THE TASK: Your answer should be a number only: the count of lines in the following entries that contain "grafana".

PROVIDED DATA:
· · ·
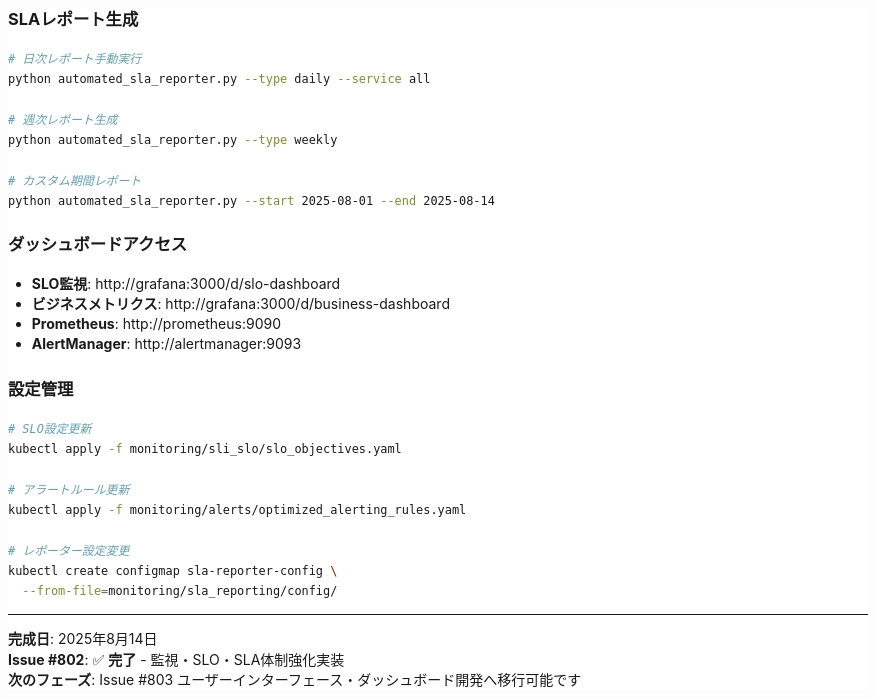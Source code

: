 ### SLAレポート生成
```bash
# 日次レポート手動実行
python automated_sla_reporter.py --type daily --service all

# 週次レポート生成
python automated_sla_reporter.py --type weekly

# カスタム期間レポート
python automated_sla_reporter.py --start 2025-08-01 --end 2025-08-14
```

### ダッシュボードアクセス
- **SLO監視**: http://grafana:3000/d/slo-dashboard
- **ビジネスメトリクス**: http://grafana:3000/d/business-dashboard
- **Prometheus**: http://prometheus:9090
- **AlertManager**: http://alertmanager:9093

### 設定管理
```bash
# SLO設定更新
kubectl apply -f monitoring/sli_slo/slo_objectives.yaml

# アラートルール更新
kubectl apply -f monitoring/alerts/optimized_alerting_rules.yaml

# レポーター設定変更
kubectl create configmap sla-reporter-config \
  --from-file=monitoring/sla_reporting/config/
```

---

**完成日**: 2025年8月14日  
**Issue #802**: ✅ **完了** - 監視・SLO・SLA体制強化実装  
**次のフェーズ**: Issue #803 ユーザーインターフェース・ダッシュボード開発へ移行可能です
· · ·
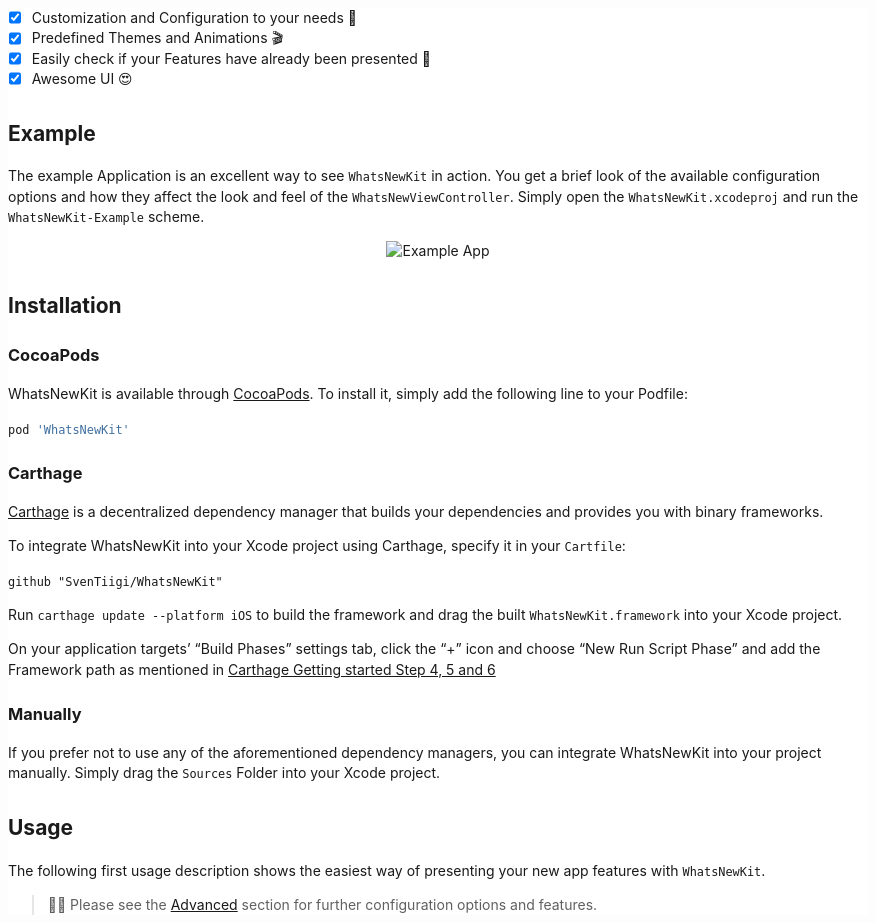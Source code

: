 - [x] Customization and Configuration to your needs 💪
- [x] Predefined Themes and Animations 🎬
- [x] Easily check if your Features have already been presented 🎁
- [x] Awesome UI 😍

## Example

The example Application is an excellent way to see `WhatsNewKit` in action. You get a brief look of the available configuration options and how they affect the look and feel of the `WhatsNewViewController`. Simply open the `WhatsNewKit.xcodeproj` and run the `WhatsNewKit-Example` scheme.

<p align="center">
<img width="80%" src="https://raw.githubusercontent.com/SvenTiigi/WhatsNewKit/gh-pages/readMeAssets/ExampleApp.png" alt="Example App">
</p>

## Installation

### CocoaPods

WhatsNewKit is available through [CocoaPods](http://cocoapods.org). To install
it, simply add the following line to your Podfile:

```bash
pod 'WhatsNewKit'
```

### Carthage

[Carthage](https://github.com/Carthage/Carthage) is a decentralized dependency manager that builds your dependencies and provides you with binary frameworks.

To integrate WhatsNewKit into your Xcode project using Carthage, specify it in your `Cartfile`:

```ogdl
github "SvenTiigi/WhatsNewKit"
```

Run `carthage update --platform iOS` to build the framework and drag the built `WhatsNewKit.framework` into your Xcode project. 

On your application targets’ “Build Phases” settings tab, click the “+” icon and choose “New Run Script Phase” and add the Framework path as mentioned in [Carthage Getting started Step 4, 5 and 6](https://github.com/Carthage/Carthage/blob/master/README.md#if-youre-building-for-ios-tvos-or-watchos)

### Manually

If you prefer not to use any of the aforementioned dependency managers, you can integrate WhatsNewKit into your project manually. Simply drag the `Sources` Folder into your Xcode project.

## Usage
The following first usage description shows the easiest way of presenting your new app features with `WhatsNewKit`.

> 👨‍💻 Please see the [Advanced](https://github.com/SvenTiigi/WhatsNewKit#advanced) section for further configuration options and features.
· · ·
YOUR SOLUTION: 2